Examples and Use Cases

Implementing LLM runtime governance rigorously often introduces latency, approval overhead, and policy complexity, requiring organisations to weigh agent autonomy against blast-radius reduction.

  • An internal support agent can summarize tickets, but runtime policy blocks it from reading customer payment data unless a justified case is passed through a controlled path.
  • A code-generation assistant may propose shell commands, yet tool execution is restricted to a sandbox and monitored against the agentic risk patterns described in the Analysis of Claude Code Security.
  • A procurement copilot can draft vendor emails, but it cannot send approvals or modify records unless the runtime policy confirms a valid business role and scoped identity.
  • A retrieval-augmented assistant is limited to approved knowledge sources, preventing it from pulling secrets, tokens, or internal notes that were never intended for model context.
  • A SOC analyst agent can triage alerts, but every external action is logged and gated because runtime decisions may resemble the compromise patterns seen in the AI LLM hijack breach.

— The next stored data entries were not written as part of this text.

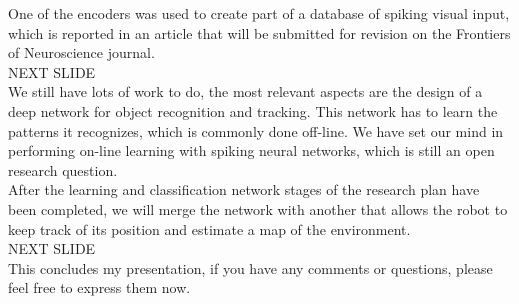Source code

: \documentclass[12t,a4paper]{memoir}
\begin{document}
One of the encoders was used to create part of a database of spiking visual input, which is reported in an article that will be submitted for revision on the Frontiers of Neuroscience journal.\\


{\Large NEXT SLIDE}\\

We still have lots of work to do, the most relevant aspects are the design of a deep network for object recognition and tracking. This network has to learn the patterns it recognizes, which is commonly done off-line. We have set our mind in performing on-line learning with spiking neural networks, which is still an open research question. \\

After the learning and classification network stages of the research plan have been completed, we will merge the network with another that allows the robot to keep track of its position and estimate a map of the environment.\\

{\Large NEXT SLIDE}\\

This concludes my presentation, if you have any comments or questions, please feel free to express them now.\\
\end{document}
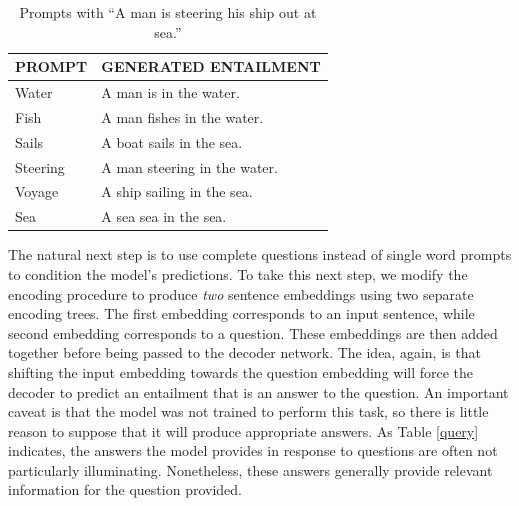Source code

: \documentclass[utf8]{frontiersSCNS} %
\begin{document}
\begin{table}[!t]
\begin{center} 
\caption{Prompts with ``A man is steering his ship out at sea.''} 
\vskip 0.15in
\label{prompt} 

\setlength{\tabcolsep}{25pt}
\begin{tabular}{ll} 

\hline

\rule{0pt}{3ex} PROMPT & \qquad \qquad \quad GENERATED ENTAILMENT \\

\hline
\rule{0pt}{3ex}\quad Water & \qquad \qquad A man is in the water. \\
\quad Fish & \qquad \qquad A man fishes in the water. \\
\quad Sails & \qquad \qquad A boat sails in the sea. \\
\quad Steering & \qquad \qquad A man steering in the water. \\
\quad Voyage & \qquad \qquad A ship sailing in the sea. \\
\quad Sea & \qquad \qquad A sea sea in the sea. \\
\hline
\end{tabular}
\end{center} 
\end{table}

The natural next step is to use complete questions instead of single word prompts to condition the model's predictions. To take this next step, we modify the encoding procedure to produce \textit{two} sentence embeddings using two separate encoding trees. The first embedding corresponds to an input sentence, while second embedding corresponds to a question. These embeddings are then added together before being passed to the decoder network. The idea, again, is that shifting the input embedding towards the question embedding will force the decoder to predict an entailment that is an answer to the question. An important caveat is that the model was not trained to perform this task, so there is little reason to suppose that it will produce appropriate answers. As Table \ref{query} indicates, the answers the model provides in response to questions are often not particularly illuminating. Nonetheless, these answers generally provide relevant information for the question provided. 
\end{document}

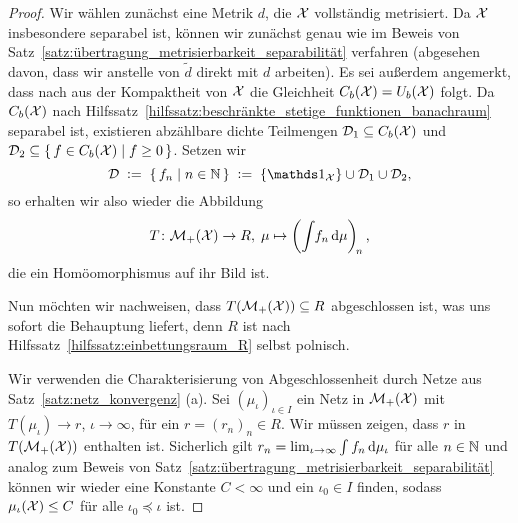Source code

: \documentclass[../thesis/thesis.tex]{subfiles}
\begin{document}
	\begin{proof}
		Wir wählen zunächst eine Metrik $d$, die $\mathcal{X}$ vollständig metrisiert. Da $\mathcal{X}$ insbesondere separabel ist, können wir zunächst genau wie 
		im Beweis von Satz~\ref{satz:übertragung_metrisierbarkeit_separabilität} verfahren
		(abgesehen davon, dass wir anstelle von $\tilde{d}$ direkt mit $d$ arbeiten). Es sei außerdem angemerkt, dass nach \cite[Theorem 2.4.1]{Simon.2015} aus der Kompaktheit von $\mathcal{X}$ die Gleichheit $C_b(\mathcal{X}) = U_b(\mathcal{X})$ folgt. Da $C_b(\mathcal{X})$ nach Hilfssatz~\ref{hilfssatz:beschränkte_stetige_funktionen_banachraum} separabel ist, existieren abzählbare dichte Teilmengen $\mathcal{D}_1 \subseteq C_b(\mathcal{X})$ und $\mathcal{D}_2 \subseteq \left\{\, f \in C_b(\mathcal{X}) \; \middle| \; f \geq 0 \,\right\}$. Setzen wir 
		\[ \mathcal{D} \; \defby \; \setcomp{f_n}{n \in \N} \; \defby \; \set{\indfct_\X} \cup \mathcal{D}_1 \cup \mathcal{D}_2 \text{,} \] 
		so erhalten wir also wieder die Abbildung
		\[ T \colon \mathcal{M}_{+}(\mathcal{X}) \to R, \; \mu \mapsto \left( \int_{} \, f_n \, \mathrm{d}\mu \right)_{\! n}  \text{,} \]
		die ein Homöomorphismus auf ihr Bild ist. 
		
		Nun möchten wir nachweisen, dass $T(\mathcal{M}_{+}(\mathcal{X})) \subseteq R$ abgeschlossen ist, was uns sofort die Behauptung liefert, denn $R$ ist nach Hilfssatz~\ref{hilfssatz:einbettungsraum_R} selbst polnisch.
		
		Wir verwenden die Charakterisierung von Abgeschlossenheit 
		durch Netze aus Satz~\ref{satz:netz_konvergenz} (a). Sei $(\mu_\iota)_{\iota \in I}$ ein Netz in $\mathcal{M}_{+}(\mathcal{X})$ mit $T(\mu_\iota) \to r$, $\iota \to \infty$,
		für ein $r = (r_n)_n \in R$. Wir müssen zeigen, dass $r$ in $T(\mathcal{M}_{+}(\mathcal{X}))$ enthalten ist. Sicherlich gilt
		$r_n = \lim_{\iota \to \infty} \int_{} \, f_n \, \mathrm{d}\mu_\iota$ für alle $n \in \mathbb{N}$ und analog zum Beweis von Satz~\ref{satz:übertragung_metrisierbarkeit_separabilität} 
		können wir wieder eine Konstante $C < \infty$ und ein $\iota_0 \in I$ finden, sodass $\mu_\iota(\mathcal{X}) \leq C$ für alle $\iota_0 \preceq \iota$ ist.
		

\end{proof}
\end{document}
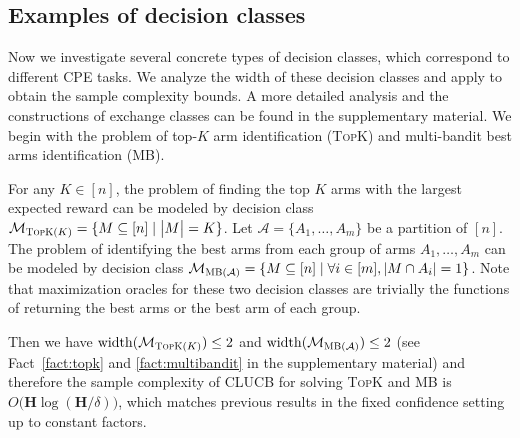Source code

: \documentclass{article}
\newcommand{\wei}[1]{}
\newcommand{\wei}[1]{{\color{blue!50!black}  [\text{Wei:} #1]}}
\newcommand{\Algorithm}{{\small \textsf{CLUCB}}\xspace}
\newcommand{\Problem}{{CPE}\xspace}
\newcommand{\M}{\mathcal M}
\DeclareMathOperator{\rank}{width}
\newcommand{\MultiIdent}{\textsc{TopK}\xspace}
\newcommand{\MultiBandit}{\textsc{MB}\xspace}
\begin{document}
\subsection{Examples of decision classes}
\vspace{-0.5em}
Now we investigate several concrete types of decision classes, which correspond to different \Problem tasks.
We analyze the width of these decision classes and apply  to obtain the sample complexity bounds.
A more detailed analysis and the constructions of exchange classes can be found in the supplementary material.
We begin with the problem of top-$K$ arm identification (\MultiIdent) and multi-bandit best arms identification (\MultiBandit).
\begin{example}[\MultiIdent and \MultiBandit]
\label{example:topk}
For any $K\in[n]$, the problem of finding the top $K$ arms with the largest expected reward can be modeled by decision class $\M_{\MultiIdent(K)}=\{M\subseteq [n] \mid \big|M\big| = K\}$.
Let $\mathcal A=\{A_1,\ldots,A_m\}$ be a partition of $[n]$. 
The problem of identifying the best arms from each group of arms $A_1,\ldots,A_m$ can be modeled by decision class
$\M_{\MultiBandit(\mathcal A)} = \{M \subseteq [n] \mid \forall i\in [m], |M\cap A_i| = 1\}$.
Note that maximization oracles for these two decision classes are trivially the functions of returning the best arms or the best arm of each group.

Then we have $\rank(\M_{\MultiIdent(K)}) \le 2$ and $\rank(\M_{\MultiBandit(\mathcal A)}) \le 2$
(see Fact~\ref{fact:topk} and \ref{fact:multibandit} in the supplementary material) and therefore the sample complexity of \Algorithm for solving \MultiIdent and \MultiBandit is $O\big(\mathbf H \log(\mathbf H/\delta)\big)$,  which matches previous results in the fixed confidence setting \citep{kalyanakrishnan2012pac,gabillon2012best,kaufmann2013information} up to constant factors.
\end{example}
\end{document}
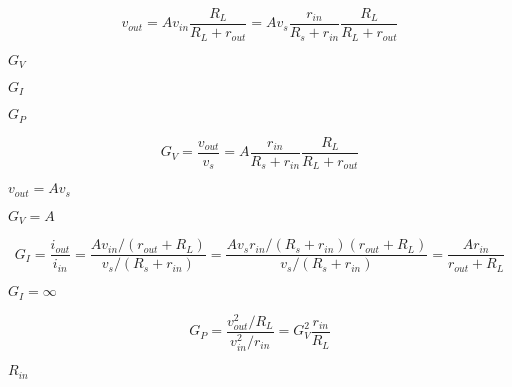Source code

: {\newpage\clearpage
{}%
\begin{displaymath} v_{out}=A v_{in} \frac{R_L}{R_L+r_{out}}
=A v_s \frac{r_{in}}{R_s+r_{in}} \frac{R_L}{R_L+r_{out}} \end{displaymath}%
\lthtmldisplayZ
\lthtmlcheckvsize\clearpage}

{\newpage\clearpage
{}%
$G_V$%
\lthtmlinlinemathZ
\lthtmlcheckvsize\clearpage}

{\newpage\clearpage
{}%
$G_I$%
\lthtmlinlinemathZ
\lthtmlcheckvsize\clearpage}

{\newpage\clearpage
{}%
$G_P$%
\lthtmlinlinemathZ
\lthtmlcheckvsize\clearpage}

{\newpage\clearpage
{}%
\begin{displaymath} G_V=\frac{v_{out}}{v_s}=A\frac{r_{in}}{R_s+r_{in}} \frac{R_L}{R_L+r_{out}} \end{displaymath}%
\lthtmldisplayZ
\lthtmlcheckvsize\clearpage}

{\newpage\clearpage
{}%
$v_{out}=A v_s$%
\lthtmlinlinemathZ
\lthtmlcheckvsize\clearpage}

{\newpage\clearpage
{}%
$G_V=A$%
\lthtmlinlinemathZ
\lthtmlcheckvsize\clearpage}

{\newpage\clearpage
{}%
\begin{displaymath} G_I=\frac{i_{out}}{i_{in}}=\frac{A v_{in}/(r_{out}+R_L)}{v_s/(R_s+r_{in})}
=\frac{A v_s r_{in}/(R_s+r_{in})(r_{out}+R_L)}{v_s/(R_s+r_{in})}
=\frac{A r_{in}}{r_{out}+R_L} \end{displaymath}%
\lthtmldisplayZ
\lthtmlcheckvsize\clearpage}

{\newpage\clearpage
{}%
$G_I=\infty$%
\lthtmlinlinemathZ
\lthtmlcheckvsize\clearpage}

{\newpage\clearpage
{}%
\begin{displaymath} G_P=\frac{v_{out}^2/R_L}{v_{in}^2/r_{in}}=G_V^2 \frac{r_{in}}{R_L} \end{displaymath}%
\lthtmldisplayZ
\lthtmlcheckvsize\clearpage}

{\newpage\clearpage
{}%
$R_{in}$%
\lthtmlinlinemathZ
\lthtmlcheckvsize\clearpage}

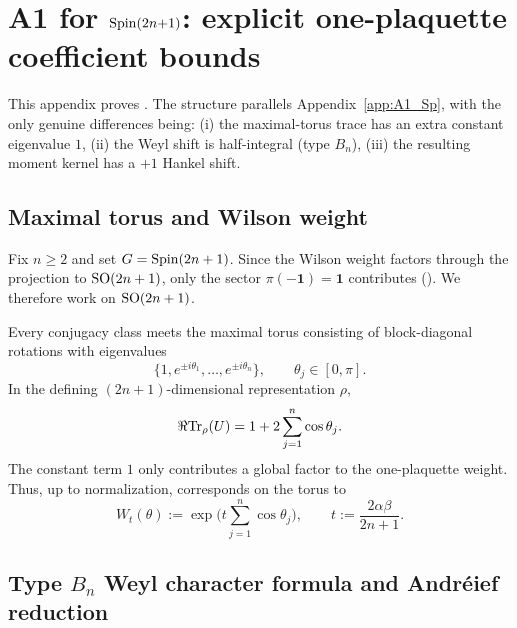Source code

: \section{A1 for \texorpdfstring{$\Spin(2n{+}1)$}{Spin(2n+1)}: explicit one-plaquette coefficient bounds}
\label{app:A1_Spin_odd}

This appendix proves .
The structure parallels Appendix~\ref{app:A1_Sp}, with the only genuine differences being:
(i) the maximal-torus trace has an extra constant eigenvalue $1$,
(ii) the Weyl shift is half-integral (type $B_n$),
(iii) the resulting moment kernel has a $+1$ Hankel shift.

\subsection{Maximal torus and Wilson weight}
\label{subsec:A1_Spin_odd_setup}

Fix $n\ge 2$ and set $G=\Spin(2n+1)$.
Since the Wilson weight factors through the projection to $\SO(2n+1)$, only the sector $\pi(-\mathbf 1)=\mathbf 1$ contributes
().
We therefore work on $\SO(2n+1)$.

Every conjugacy class meets the maximal torus consisting of block-diagonal rotations
with eigenvalues
\begin{equation}
\label{eq:SO_odd_eigs}
\{1,e^{\pm i\theta_1},\dots,e^{\pm i\theta_n}\},\qquad \theta_j\in[0,\pi].
\end{equation}
In the defining $(2n+1)$-dimensional representation $\rho$,
\begin{equation}
\label{eq:SO_odd_trace}
\Re\Tr_{\rho}(U)=1+2\sum_{j=1}^n \cos\theta_j.
\end{equation}
The constant term $1$ only contributes a global factor to the one-plaquette weight.
Thus, up to normalization,
 corresponds on the torus to
\begin{equation}
\label{eq:SO_odd_symbol}
W_t(\theta):=\exp\Big(t\sum_{j=1}^n \cos\theta_j\Big),
\qquad t:=\frac{2\alpha\beta}{2n+1}.
\end{equation}

\subsection{Type \texorpdfstring{$B_n$}{B\_n} Weyl character formula and Andr\'eief reduction}
\label{subsec:A1_Spin_odd_determinant}

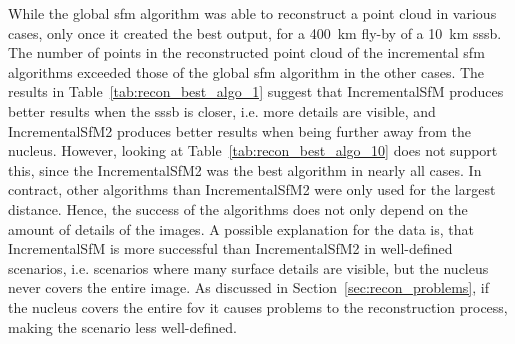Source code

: \begin{table}[htb]
    \centering
    \caption{\Gls{sfm} algorithm with most reconstructed points for each scenario with a \SI{10}{\kilo\meter} \gls{sssb}. Seq1 refers to algorithm IncrementalSfM, Seq2 refers to algorithm IncrementalSfM2 and Glob refers to algorithm GlobalSfM.}
    \label{tab:recon_best_algo_10}
\end{table}


While the global \gls{sfm} algorithm was able to reconstruct a point cloud in various cases, only once it created the best output, for a \SI{400}{\kilo\meter} fly-by of a \SI{10}{\kilo\meter} \gls{sssb}. The number of points in the reconstructed point cloud of the incremental \gls{sfm} algorithms exceeded those of the global \gls{sfm} algorithm in the other cases.
The results in Table~\ref{tab:recon_best_algo_1} suggest that IncrementalSfM produces better results when the \gls{sssb} is closer, i.e. more details are visible, and IncrementalSfM2 produces better results when being further away from the nucleus. However, looking at Table~\ref{tab:recon_best_algo_10} does not support this, since the IncrementalSfM2 was the best algorithm in nearly all cases. In contract, other algorithms than IncrementalSfM2 were only used for the largest distance. Hence, the success of the algorithms does not only depend on the amount of details of the images. A possible explanation for the data is, that IncrementalSfM is more successful than IncrementalSfM2 in well-defined scenarios, i.e. scenarios where many surface details are visible, but the nucleus never covers the entire image. As discussed in Section~\ref{sec:recon_problems}, if the nucleus covers the entire \gls{fov} it causes problems to the reconstruction process, making the scenario less well-defined.

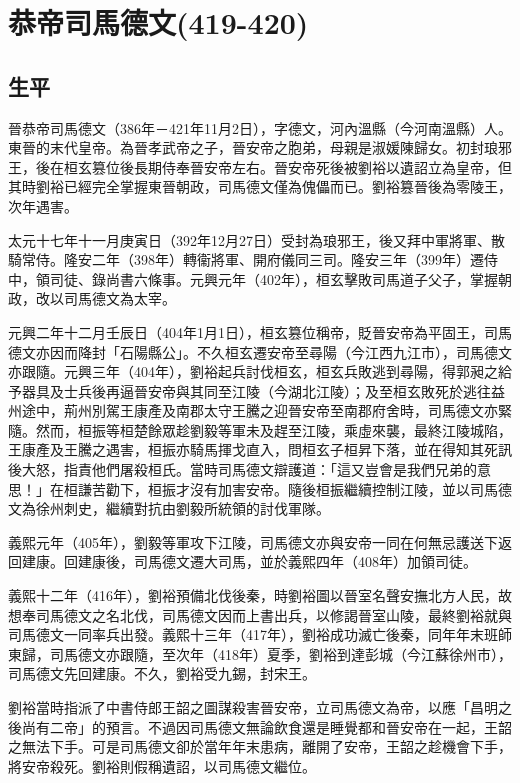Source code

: 
\section{恭帝司馬德文\tiny(419-420)}

\subsection{生平}

晉恭帝司馬德文（386年－421年11月2日），字德文，河內溫縣（今河南溫縣）人。東晉的末代皇帝。為晉孝武帝之子，晉安帝之胞弟，母親是淑媛陳歸女。初封琅邪王，後在桓玄篡位後長期侍奉晉安帝左右。晉安帝死後被劉裕以遺詔立為皇帝，但其時劉裕已經完全掌握東晉朝政，司馬德文僅為傀儡而已。劉裕篡晉後為零陵王，次年遇害。

太元十七年十一月庚寅日（392年12月27日）受封為琅邪王，後又拜中軍將軍、散騎常侍。隆安二年（398年）轉衞將軍、開府儀同三司。隆安三年（399年）遷侍中，領司徒、錄尚書六條事。元興元年（402年），桓玄擊敗司馬道子父子，掌握朝政，改以司馬德文為太宰。

元興二年十二月壬辰日（404年1月1日），桓玄篡位稱帝，貶晉安帝為平固王，司馬德文亦因而降封「石陽縣公」。不久桓玄遷安帝至尋陽（今江西九江市），司馬德文亦跟隨。元興三年（404年），劉裕起兵討伐桓玄，桓玄兵敗逃到尋陽，得郭昶之給予器具及士兵後再逼晉安帝與其同至江陵（今湖北江陵）；及至桓玄敗死於逃往益州途中，荊州別駕王康產及南郡太守王騰之迎晉安帝至南郡府舍時，司馬德文亦緊隨。然而，桓振等桓楚餘眾趁劉毅等軍未及趕至江陵，乘虛來襲，最終江陵城陷，王康產及王騰之遇害，桓振亦騎馬揮戈直入，問桓玄子桓昇下落，並在得知其死訊後大怒，指責他們屠殺桓氏。當時司馬德文辯護道：「這又豈會是我們兄弟的意思！」在桓謙苦勸下，桓振才沒有加害安帝。隨後桓振繼續控制江陵，並以司馬德文為徐州刺史，繼續對抗由劉毅所統領的討伐軍隊。

義熙元年（405年），劉毅等軍攻下江陵，司馬德文亦與安帝一同在何無忌護送下返回建康。回建康後，司馬德文遷大司馬，並於義熙四年（408年）加領司徒。

義熙十二年（416年），劉裕預備北伐後秦，時劉裕圖以晉室名聲安撫北方人民，故想奉司馬德文之名北伐，司馬德文因而上書出兵，以修謁晉室山陵，最終劉裕就與司馬德文一同率兵出發。義熙十三年（417年），劉裕成功滅亡後秦，同年年末班師東歸，司馬德文亦跟隨，至次年（418年）夏季，劉裕到達彭城（今江蘇徐州市），司馬德文先回建康。不久，劉裕受九錫，封宋王。

劉裕當時指派了中書侍郎王韶之圖謀殺害晉安帝，立司馬德文為帝，以應「昌明之後尚有二帝」的預言。不過因司馬德文無論飲食還是睡覺都和晉安帝在一起，王韶之無法下手。可是司馬德文卻於當年年末患病，離開了安帝，王韶之趁機會下手，將安帝殺死。劉裕則假稱遺詔，以司馬德文繼位。

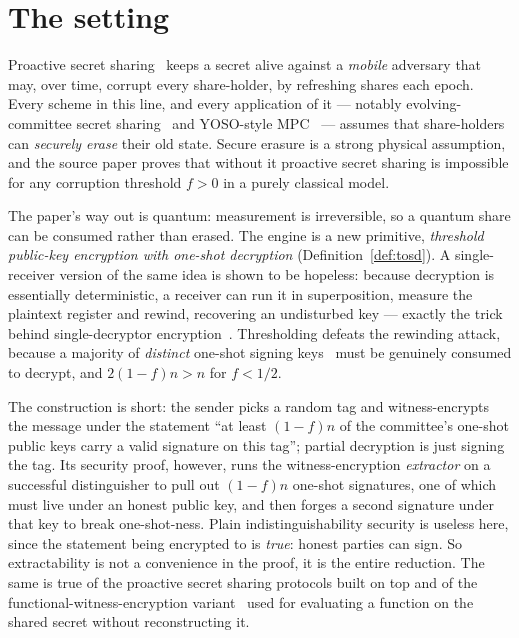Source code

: \documentclass{conjura-conjecture}
\begin{document}
\section{The setting}\label{sec:setting}

Proactive secret sharing~\cite{OY91,HJKY95} keeps a secret alive
against a \emph{mobile} adversary that may, over time, corrupt every
share-holder, by refreshing shares each epoch. Every scheme in this
line, and every application of it --- notably evolving-committee
secret sharing~\cite{BGG+20} and YOSO-style MPC~\cite{GHK+21} ---
assumes that share-holders can \emph{securely erase} their old state.
Secure erasure is a strong physical assumption, and the source paper
proves that without it proactive secret sharing is impossible for any
corruption threshold $f > 0$ in a purely classical model.

The paper's way out is quantum: measurement is irreversible, so a
quantum share can be consumed rather than erased. The engine is a new
primitive, \emph{threshold public-key encryption with one-shot
decryption} (Definition~\ref{def:tosd}). A single-receiver version of
the same idea is shown to be hopeless: because decryption is
essentially deterministic, a receiver can run it in superposition,
measure the plaintext register and rewind, recovering an undisturbed
key --- exactly the trick behind single-decryptor
encryption~\cite{GZ20}. Thresholding defeats the rewinding attack,
because a majority of \emph{distinct} one-shot signing
keys~\cite{AGKZ20,SZ25,HV25} must be genuinely consumed to decrypt,
and $2(1-f)n > n$ for $f < 1/2$.

The construction is short: the sender picks a random tag and
witness-encrypts~\cite{GGSW13} the message under the statement ``at
least $(1-f)n$ of the committee's one-shot public keys carry a valid
signature on this tag''; partial decryption is just signing the tag.
Its security proof, however, runs the witness-encryption
\emph{extractor} on a successful distinguisher to pull out $(1-f)n$
one-shot signatures, one of which must live under an honest public
key, and then forges a second signature under that key to break
one-shot-ness. Plain indistinguishability security is useless here,
since the statement being encrypted to is \emph{true}: honest parties
can sign. So extractability is not a convenience in the proof, it is
the entire reduction. The same is true of the proactive secret sharing
protocols built on top and of the functional-witness-encryption
variant~\cite{BCP14} used for evaluating a function on the shared
secret without reconstructing it.
\end{document}
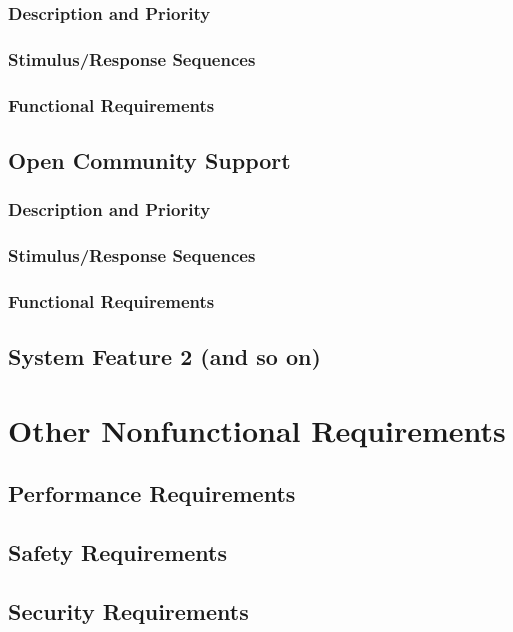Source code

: \documentclass[english]{article}
\numberwithin{equation}{section} %
\begin{document}
\subsubsection{Description and Priority}
\subsubsection{Stimulus/Response Sequences}
\subsubsection{Functional Requirements}

\subsection{Open Community Support}
\subsubsection{Description and Priority}
\subsubsection{Stimulus/Response Sequences}
\subsubsection{Functional Requirements}



\subsection{System Feature 2 (and so on)}




\newpage
\section{Other Nonfunctional Requirements}
\subsection{Performance Requirements}
\subsection{Safety Requirements}
\subsection{Security Requirements}
\end{document}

These use cases align with the operational guidance in NIST AI 600-1 Generative AI Profile, where risk controls must follow the system during use, not just during development.

Why It Matters in NHI Security

LLM runtime governance matters because an agent with live tool access effectively behaves like an NHI with delegated authority, and weak runtime controls can turn a harmless prompt into an internal system action. The failure mode is not only data exposure. It also includes unauthorized API calls, privilege escalation, unintended emails, destructive configuration changes, and hidden exfiltration through tool outputs. This is why runtime governance sits close to identity enforcement, logging, and approval workflows in the NIST Cybersecurity Framework 2.0 and in agentic threat modeling approaches such as the CSA MAESTRO agentic AI threat modeling framework. It also reflects the visibility gap in NHI operations: 85% of organisations lack full visibility into third-party vendors connected via OAuth apps, according to The State of Non-Human Identity Security. When runtime policy is absent, teams often discover the issue only after an agent has already called a sensitive tool or moved data into the wrong context. Organisations typically encounter governance failure only after an agent causes an incident, at which point runtime control becomes operationally unavoidable to address.

Standards & Framework Alignment

This section maps relevant standards and security frameworks to the operational risks and controls described in this guidance.

OWASP Agentic AI Top 10 address the attack and risk surface, while NIST AI RMF and NIST CSF 2.0 set the governance and control requirements practitioners need to meet.

Framework Control / Reference Relevance
OWASP Agentic AI Top 10 A2 Agentic apps require runtime limits on tool use, context, and actions.
NIST AI RMF AI RMF frames runtime monitoring, validity, and accountability as risk controls.
NIST CSF 2.0 PR.AC-4 Runtime governance depends on enforcing least privilege for active identities and tools.

Apply governance, mapping, and monitoring controls during model execution, not only at build time.